I'm using a Pandas DataFrame to do a row-wise t-test as per this example:
import numpy as np
import pandas as pd
df = pd.DataFrame(np.log2(np.randn(1000, 4), columns=["a", "b", "c", "d"]).dropna()
Now, suppose I have "a" and "b" as one group, and "c" and "d" at the other, I'm performing the t-test row-wise. This is fairly trivial with pandas, using apply
with axis=1
. However, I can either return a DataFrame of the same shape if my function doesn't aggregate, or a Series if it aggregates.
Normally I would just output the p-value (so, aggregation) but I would like to generate an additional value based on other calculations (in other words, return two values). I can of course do two runs, aggregating the p-values first, then doing the other work, but I was wondering if there is a more efficient way to do so as the data is reasonably large.

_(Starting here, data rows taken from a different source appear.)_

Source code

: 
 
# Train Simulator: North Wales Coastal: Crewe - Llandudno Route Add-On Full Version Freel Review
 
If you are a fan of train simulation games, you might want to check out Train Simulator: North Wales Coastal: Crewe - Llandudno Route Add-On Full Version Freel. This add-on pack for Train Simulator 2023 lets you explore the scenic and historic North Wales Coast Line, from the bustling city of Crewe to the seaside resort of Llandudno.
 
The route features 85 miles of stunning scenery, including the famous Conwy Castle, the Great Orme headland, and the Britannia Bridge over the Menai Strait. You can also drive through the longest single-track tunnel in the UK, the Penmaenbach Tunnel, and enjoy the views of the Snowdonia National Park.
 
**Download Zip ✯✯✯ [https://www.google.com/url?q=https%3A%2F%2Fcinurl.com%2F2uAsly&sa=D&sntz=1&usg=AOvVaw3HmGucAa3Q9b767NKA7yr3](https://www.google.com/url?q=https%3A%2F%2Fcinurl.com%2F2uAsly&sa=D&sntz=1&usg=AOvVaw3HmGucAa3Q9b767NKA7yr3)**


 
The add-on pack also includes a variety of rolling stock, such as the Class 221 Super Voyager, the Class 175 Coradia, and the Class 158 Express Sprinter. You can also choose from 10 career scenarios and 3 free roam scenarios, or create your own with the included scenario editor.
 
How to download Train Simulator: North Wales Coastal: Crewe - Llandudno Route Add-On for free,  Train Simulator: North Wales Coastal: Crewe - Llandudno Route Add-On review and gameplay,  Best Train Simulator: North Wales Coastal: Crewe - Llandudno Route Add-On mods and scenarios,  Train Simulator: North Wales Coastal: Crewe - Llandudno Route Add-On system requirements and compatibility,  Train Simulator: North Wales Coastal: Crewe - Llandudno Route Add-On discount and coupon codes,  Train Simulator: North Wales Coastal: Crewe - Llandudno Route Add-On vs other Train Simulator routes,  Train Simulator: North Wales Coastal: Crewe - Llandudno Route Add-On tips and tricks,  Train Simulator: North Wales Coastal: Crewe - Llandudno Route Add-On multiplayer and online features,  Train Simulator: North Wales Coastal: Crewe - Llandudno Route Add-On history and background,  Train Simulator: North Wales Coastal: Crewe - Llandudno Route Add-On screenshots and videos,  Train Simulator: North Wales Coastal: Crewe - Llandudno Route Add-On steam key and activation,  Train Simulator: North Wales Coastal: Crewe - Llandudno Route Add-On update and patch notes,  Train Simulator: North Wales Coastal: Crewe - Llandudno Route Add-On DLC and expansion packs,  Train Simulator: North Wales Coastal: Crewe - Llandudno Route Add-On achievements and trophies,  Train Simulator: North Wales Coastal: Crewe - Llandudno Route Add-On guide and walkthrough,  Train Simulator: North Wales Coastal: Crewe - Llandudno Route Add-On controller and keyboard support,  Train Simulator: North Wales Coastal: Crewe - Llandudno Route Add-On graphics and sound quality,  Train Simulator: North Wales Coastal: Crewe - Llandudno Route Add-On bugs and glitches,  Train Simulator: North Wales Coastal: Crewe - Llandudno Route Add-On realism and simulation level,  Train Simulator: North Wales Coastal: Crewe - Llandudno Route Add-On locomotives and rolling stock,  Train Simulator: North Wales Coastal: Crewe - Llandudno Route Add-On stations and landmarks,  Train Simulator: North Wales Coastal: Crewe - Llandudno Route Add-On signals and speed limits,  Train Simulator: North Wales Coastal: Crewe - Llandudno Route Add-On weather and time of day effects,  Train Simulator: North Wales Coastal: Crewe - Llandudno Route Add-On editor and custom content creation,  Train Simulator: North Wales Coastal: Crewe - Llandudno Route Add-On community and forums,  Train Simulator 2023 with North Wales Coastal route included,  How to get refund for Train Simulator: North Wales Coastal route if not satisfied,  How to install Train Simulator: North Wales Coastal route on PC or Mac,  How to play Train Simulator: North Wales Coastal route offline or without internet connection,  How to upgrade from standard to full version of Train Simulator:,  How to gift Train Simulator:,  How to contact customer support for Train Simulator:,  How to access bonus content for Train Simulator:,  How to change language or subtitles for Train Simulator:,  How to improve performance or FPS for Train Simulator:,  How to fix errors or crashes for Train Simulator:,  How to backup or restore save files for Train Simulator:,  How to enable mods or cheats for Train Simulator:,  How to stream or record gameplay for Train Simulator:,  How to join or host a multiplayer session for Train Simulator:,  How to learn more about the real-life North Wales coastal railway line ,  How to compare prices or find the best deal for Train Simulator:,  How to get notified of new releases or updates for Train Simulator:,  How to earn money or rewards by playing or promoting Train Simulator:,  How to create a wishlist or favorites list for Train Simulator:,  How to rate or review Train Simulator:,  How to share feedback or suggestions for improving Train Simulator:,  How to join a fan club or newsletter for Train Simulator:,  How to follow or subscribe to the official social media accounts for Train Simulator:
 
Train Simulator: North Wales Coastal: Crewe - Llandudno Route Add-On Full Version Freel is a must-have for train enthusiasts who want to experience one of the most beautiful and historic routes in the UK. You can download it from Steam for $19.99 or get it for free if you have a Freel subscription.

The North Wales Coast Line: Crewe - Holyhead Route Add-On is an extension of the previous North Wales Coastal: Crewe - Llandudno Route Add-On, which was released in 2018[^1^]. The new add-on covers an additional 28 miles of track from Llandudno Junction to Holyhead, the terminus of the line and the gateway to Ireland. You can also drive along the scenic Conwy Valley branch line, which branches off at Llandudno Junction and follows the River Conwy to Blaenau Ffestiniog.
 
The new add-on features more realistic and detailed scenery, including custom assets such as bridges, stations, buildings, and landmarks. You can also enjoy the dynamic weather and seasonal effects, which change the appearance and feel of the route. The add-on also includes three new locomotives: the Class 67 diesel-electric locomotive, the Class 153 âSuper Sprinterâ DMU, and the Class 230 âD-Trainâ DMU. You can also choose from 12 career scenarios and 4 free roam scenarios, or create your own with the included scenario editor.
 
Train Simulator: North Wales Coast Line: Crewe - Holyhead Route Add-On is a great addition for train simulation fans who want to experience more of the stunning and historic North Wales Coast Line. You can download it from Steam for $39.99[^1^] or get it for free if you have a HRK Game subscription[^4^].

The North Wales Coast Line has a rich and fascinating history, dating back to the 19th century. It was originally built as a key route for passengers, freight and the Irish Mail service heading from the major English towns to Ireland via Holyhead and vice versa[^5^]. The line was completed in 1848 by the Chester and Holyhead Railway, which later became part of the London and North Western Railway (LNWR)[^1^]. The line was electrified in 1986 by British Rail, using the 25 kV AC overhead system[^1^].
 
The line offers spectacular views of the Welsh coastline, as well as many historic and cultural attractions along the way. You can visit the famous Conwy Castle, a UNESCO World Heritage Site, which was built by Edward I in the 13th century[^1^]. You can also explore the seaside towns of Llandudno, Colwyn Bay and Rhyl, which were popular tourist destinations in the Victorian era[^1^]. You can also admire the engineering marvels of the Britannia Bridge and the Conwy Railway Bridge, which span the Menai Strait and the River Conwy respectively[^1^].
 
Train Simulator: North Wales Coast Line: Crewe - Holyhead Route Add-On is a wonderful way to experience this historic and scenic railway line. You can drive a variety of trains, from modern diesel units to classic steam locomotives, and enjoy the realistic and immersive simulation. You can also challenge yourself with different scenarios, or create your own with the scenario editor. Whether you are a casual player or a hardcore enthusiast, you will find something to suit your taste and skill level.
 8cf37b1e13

As an example of the calculation, a hypothetical function would be:
from scipy.stats import ttest_ind
def t_test_and_mean(series, first, second):
first_group = series[first]
second_group = series[second]
_, pvalue = ttest_ind(first_group, second_group)
mean_ratio = second_group.mean() / first_group.mean()

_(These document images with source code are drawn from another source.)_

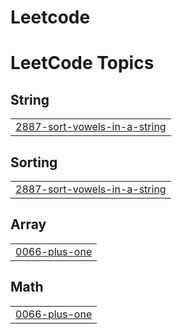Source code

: # Leetcode
<!---LeetCode Topics Start-->
# LeetCode Topics
## String
|  |
| ------- |
| [2887-sort-vowels-in-a-string](https://github.com/dancyamanikandan/Leetcode/tree/master/2887-sort-vowels-in-a-string) |
## Sorting
|  |
| ------- |
| [2887-sort-vowels-in-a-string](https://github.com/dancyamanikandan/Leetcode/tree/master/2887-sort-vowels-in-a-string) |
## Array
|  |
| ------- |
| [0066-plus-one](https://github.com/dancyamanikandan/Leetcode/tree/master/0066-plus-one) |
## Math
|  |
| ------- |
| [0066-plus-one](https://github.com/dancyamanikandan/Leetcode/tree/master/0066-plus-one) |
<!---LeetCode Topics End-->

return (pvalue, mean_ratio)
Then invoked with
df.apply(t_test_and_mean, first=["a", "b"], second=["c", "d"], axis=1)
Of course in this case it returns a single Series with the two tuples as value.
Instead, my expected output would be a DataFrame with two columns, one for the first result, and one for the second. Is this possible or I have to do two runs for the two calculations, then merge them together?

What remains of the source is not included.